No, and the difference is easy to test. Resignation is passive and points nowhere; it says this is hopeless, so I will stop caring. Acceptance is active and always points somewhere; it says this is here, I will stop fighting it, so I can get on with what matters. The clearest way to tell them apart is to watch what happens next. If making room for a feeling leaves you stuck on the sofa, it was probably avoidance or resignation borrowing the language of acceptance. If it frees you to do the thing you were dreading, to have the hard conversation, to sit the exam, to parent calmly, it was the real thing. Acceptance is never the destination. It is the price of admission for caring about something, the willingness to carry the discomfort that comes with a life that matters and to act anyway.

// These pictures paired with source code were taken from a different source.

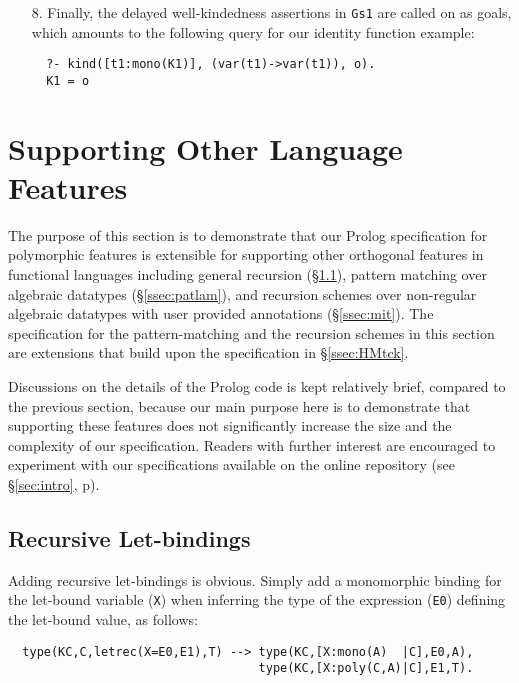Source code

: \documentclass[runningheads,a4paper]{llncs}
\begin{document}
\begin{itemize}
{\small\verb|Gs1 = [kind([t1:mono(K1)], (var(t1)->var(t1)), o)]|}.
\item[8.] Finally, the delayed well-kindedness assertions in {\small\verb|Gs1|}
  are called on as goals, which amounts to the following query
  for our identity function example:{\small \vspace*{-1ex}
\begin{verbatim}
  ?- kind([t1:mono(K1)], (var(t1)->var(t1)), o).
  K1 = o
\end{verbatim} \vspace*{-.7ex} }%
\vspace*{-1.5ex}
\end{itemize}

\section{Supporting Other Language Features}\label{sec:other}
The purpose of this section is to demonstrate that our Prolog specification
for polymorphic features is extensible for supporting other orthogonal
features in functional languages including general recursion
(\S\ref{ssec:letrec}), pattern matching over algebraic datatypes
(\S\ref{ssec:patlam}), and recursion schemes over non-regular
algebraic datatypes with user provided annotations (\S\ref{ssec:mit}).
The specification for the pattern-matching and the recursion schemes
in this section are extensions that build upon the specification
in \S\ref{ssec:HMtck}.

Discussions on the details of the Prolog code is kept relatively brief,
compared to the previous section, because our main purpose here is to
demonstrate that supporting these features does not significantly increase
the size and the complexity of our specification. Readers with further
interest are encouraged to experiment with our specifications available
on the online repository (see \S\ref{sec:intro}, p\pageref{githubURL}).

\subsection{Recursive Let-bindings}\label{ssec:letrec}
Adding recursive let-bindings is obvious. Simply add
a monomorphic binding for the let-bound variable (\verb|X|)
when inferring the type of the expression (\verb|E0|) defining
the let-bound value, as follows:
{\small \vspace*{-1ex}
\begin{verbatim}
  type(KC,C,letrec(X=E0,E1),T) --> type(KC,[X:mono(A)  |C],E0,A),
                                   type(KC,[X:poly(C,A)|C],E1,T).
\end{verbatim} \vspace*{-.7ex} }
\end{document}
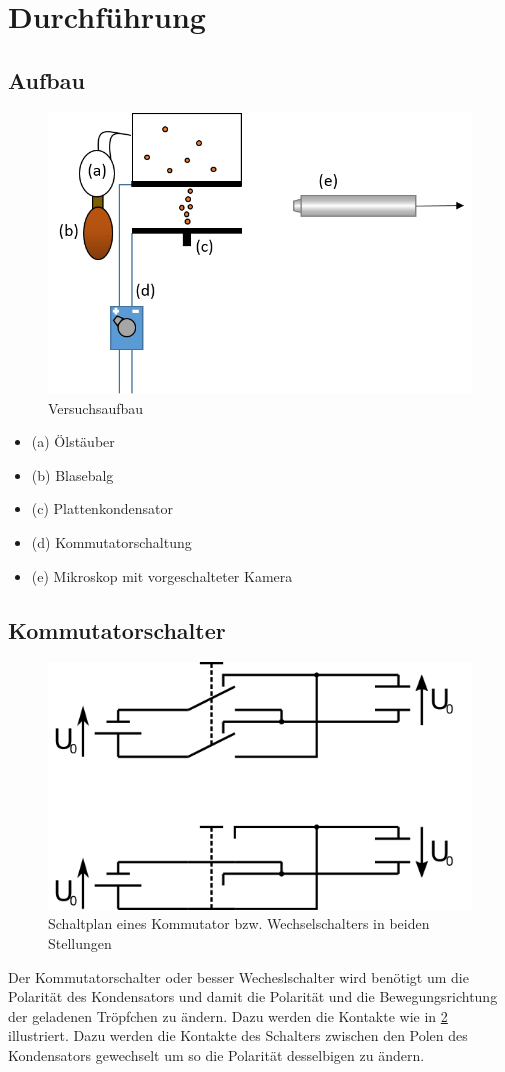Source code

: \documentclass{scrartcl}
\begin{document}
            \section{Durchführung}
	\subsection{Aufbau}
		\begin{figure}[H]
			\centering
			\includegraphics[width=1.0\textwidth]{Versuchsaufbau2.PNG}
			\caption{Versuchsaufbau}
			\label{versuchsaufbau}
		\end{figure}
		\begin{itemize}
			\item (a) Ölstäuber
			\item (b) Blasebalg 
			\item (c) Plattenkondensator
			\item (d) Kommutatorschaltung
			\item (e) Mikroskop mit vorgeschalteter Kamera
		\end{itemize}
	\subsection{Kommutatorschalter}
		\begin{figure}[H]
			\centering
			\includegraphics[width=.5\textwidth]{kommutator.png} 
			\caption{Schaltplan eines Kommutator bzw. Wechselschalters in beiden Stellungen}
			\label{kommutator} 
		\end{figure}
		Der Kommutatorschalter oder besser Wecheslschalter wird benötigt um die Polarität des Kondensators und damit die Polarität
		und die Bewegungsrichtung der geladenen Tröpfchen zu ändern. Dazu werden die Kontakte wie in \ref{kommutator} illustriert.
		Dazu werden die Kontakte des Schalters zwischen den Polen des Kondensators gewechselt um so die Polarität desselbigen zu ändern.
\end{document}
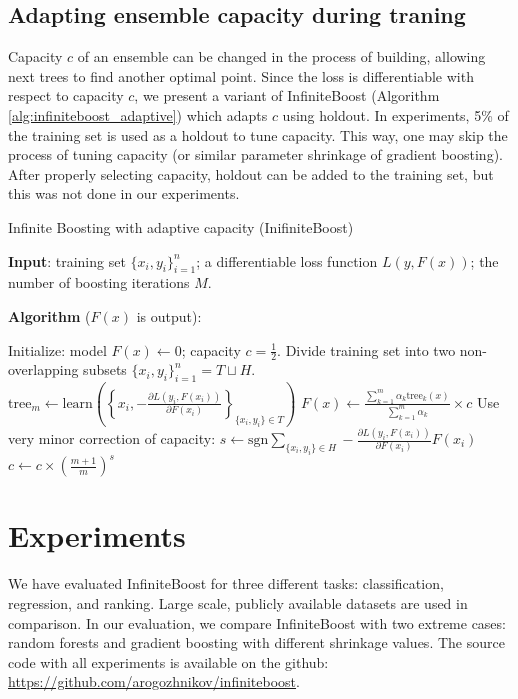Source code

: \subsection{Adapting ensemble capacity during traning}

Capacity $c$ of an ensemble can be changed in the process of building, allowing next trees to find another optimal point.
Since the loss is differentiable with respect to capacity $c$,
we present a variant of InfiniteBoost (Algorithm \ref{alg:infiniteboost_adaptive}) which adapts $c$ using holdout.
In experiments, 5\% of the training set is used as a holdout to tune capacity.
This way, one may skip the process of tuning capacity (or similar parameter shrinkage of gradient boosting).
After properly selecting capacity, holdout can be added to the training set, but this was not done in our experiments.

\begin{algorithm}[!h]
  \caption{Infinite Boosting with adaptive capacity (InifiniteBoost)}\label{alg:infiniteboost_adaptive}
  {\bf Input}: training set $\{x_i, y_i\}_{i=1}^n$; a differentiable loss function $L(y, F(x))$; the number of boosting iterations $M$.

  {\bf Algorithm} ($F(x)$ is output):
  \begin{algorithmic}
    \State Initialize: model $F(x) \gets 0$; capacity $c=\frac{1}{2}$.
    \State Divide training set into two non-overlapping subsets $\{x_i, y_i\}_{i=1}^n=T\sqcup H$.
      \State $\text{tree}_m \gets \text{learn}\left(\left\{x_i, -\frac{\partial L(y_i, F(x_i))}{\partial F(x_i)}\right\}_{\{x_i, y_i\}\in T}\right)$
      \State $F(x) \gets \frac{\sum_{k=1}^m \alpha_k \text{tree}_k(x)}{\sum_{k=1}^m \alpha_k} \times c$
      \State Use very minor correction of capacity:
      \State $s \gets \text{sgn} \sum_{\{x_i, y_i\}\in H} -\frac{\partial L(y_i, F(x_i))}{\partial F(x_i)} F(x_i)$
      \State $c \gets c\times \left(\frac{m+1}{m}\right)^s$
    \EndFor
  \end{algorithmic}
\end{algorithm}

\section{Experiments}
We have evaluated InfiniteBoost for three different tasks: classification, regression, and ranking. 
Large scale, publicly available datasets are used in comparison. 
In our evaluation, we compare InfiniteBoost with two extreme cases: random forests and gradient boosting with different shrinkage values.
The source code with all experiments is available on the github: \url{https://github.com/arogozhnikov/infiniteboost}.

That is why the useful question is always acceptance in the service of what: room for the feeling, yes, but room so that you can do what, exactly.
If you recognise yourself in either of those two sentences, the one about other people's behaviour or the one about not wanting to feel what you already feel, you are not doing anything wrong. You are doing what almost everyone does, and the move toward acceptance is learnable, usually faster than people expect. A consultation can help you sort out which things in front of you are yours to change and which are feelings to make room for, and which might help.
To go further with the idea, you are welcome to download my one-page field guide, which sets out what acceptance is, how it differs from avoidance, and why receiving a feeling beats fighting it.
Frequently Asked Questions
Why is acceptance the answer instead of making a feeling go away?
Because some inner experiences cannot be switched off by effort, and trying to force them away usually makes them stronger and your life smaller. Acceptance means making room for the feeling so it can pass on its own while you put your energy into what you can actually change. It is not approval and it is not surrender; it is the recognition that with thoughts and feelings the goal is to stop fighting rather than to win. Techniques aimed at making feelings disappear tend to fail, which is exactly why acceptance is offered instead.
Does acceptance mean I have to put up with bad behaviour?
No. Acceptance applies to your own inner experience, such as the anger or hurt a behaviour provokes, not to the behaviour itself. You can fully accept the feelings that come up while still setting firm limits and changing what can be changed around you. People usually respond to difficult behaviour more clearly and calmly once they are no longer fighting their own reaction at the same time. Acceptance frees up the steadiness to act; it does not require passivity.
Is acceptance the same as giving up?
No. Resignation is passive and points nowhere, while acceptance is active and always points toward something you care about. The simplest test is what happens next: if making room for a feeling leaves you stuck, it was probably avoidance in disguise, but if it frees you to do the thing that matters, it was acceptance. Acceptance is the willingness to carry unavoidable discomfort and act anyway. It is the price of admission for a life that means something, not the end goal.
Why does trying to push a feeling away make it stronger?
Pushing a feeling away works for a moment, which is exactly why the habit holds, but the feeling tends to return larger and life narrows to keep avoiding it. Someone anxious about anxiety starts skipping the meetings, flights, or events where it might appear, and the world shrinks one cancelled plan at a time. The effort to control the feeling becomes the very thing that gives it power. Acceptance ends that fight by letting the feeling be present so your energy returns to living rather than the struggle against yourself.
Can children and teenagers learn acceptance?
Yes, and they often pick it up faster than adults once it is put in concrete terms. With a teenager facing exam panic, acceptance means letting the racing heart and tight chest be there, naming them as ordinary nerves rather than danger, and turning attention back to the task. Parents matter enormously here, because a calm parent who can sit with their own discomfort teaches the skill far more powerfully than any explanation. Parent-led approaches build on exactly this, treating the parent as the most efficient agent of change for an anxious child.